## To do
Every line with the string "stop" should be copied from the data.

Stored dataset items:
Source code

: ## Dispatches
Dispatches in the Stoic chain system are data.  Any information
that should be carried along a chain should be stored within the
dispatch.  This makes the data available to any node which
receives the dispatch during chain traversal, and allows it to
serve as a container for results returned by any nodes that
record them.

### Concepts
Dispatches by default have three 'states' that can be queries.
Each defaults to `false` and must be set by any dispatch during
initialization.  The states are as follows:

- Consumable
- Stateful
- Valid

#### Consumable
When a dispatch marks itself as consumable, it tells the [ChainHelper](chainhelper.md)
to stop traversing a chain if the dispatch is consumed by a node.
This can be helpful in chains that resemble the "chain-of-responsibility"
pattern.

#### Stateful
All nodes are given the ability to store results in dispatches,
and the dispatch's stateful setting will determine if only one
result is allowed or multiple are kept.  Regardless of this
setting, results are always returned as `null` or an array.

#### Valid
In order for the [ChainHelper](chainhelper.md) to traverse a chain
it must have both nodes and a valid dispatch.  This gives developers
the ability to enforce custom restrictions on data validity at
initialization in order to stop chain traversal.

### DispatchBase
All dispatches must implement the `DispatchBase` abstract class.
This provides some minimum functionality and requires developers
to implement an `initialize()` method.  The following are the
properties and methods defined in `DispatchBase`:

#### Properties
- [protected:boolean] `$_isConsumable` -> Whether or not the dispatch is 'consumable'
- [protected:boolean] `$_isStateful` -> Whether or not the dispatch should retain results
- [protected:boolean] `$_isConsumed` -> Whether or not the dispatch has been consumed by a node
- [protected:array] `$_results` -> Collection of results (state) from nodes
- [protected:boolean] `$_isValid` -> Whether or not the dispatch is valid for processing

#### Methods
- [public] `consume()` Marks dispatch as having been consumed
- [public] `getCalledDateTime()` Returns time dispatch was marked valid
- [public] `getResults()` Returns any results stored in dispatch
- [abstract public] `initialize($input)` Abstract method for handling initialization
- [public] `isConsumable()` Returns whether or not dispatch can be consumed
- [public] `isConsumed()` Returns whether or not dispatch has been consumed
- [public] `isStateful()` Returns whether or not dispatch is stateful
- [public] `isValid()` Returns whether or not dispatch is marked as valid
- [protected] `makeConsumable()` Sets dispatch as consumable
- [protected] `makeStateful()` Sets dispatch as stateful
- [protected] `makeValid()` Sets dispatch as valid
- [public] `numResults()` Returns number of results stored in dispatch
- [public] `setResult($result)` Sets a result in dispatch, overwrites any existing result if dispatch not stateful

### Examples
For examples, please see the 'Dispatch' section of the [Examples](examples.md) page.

## Task output
to stop traversing a chain if the dispatch is consumed by a node.
initialization in order to stop chain traversal.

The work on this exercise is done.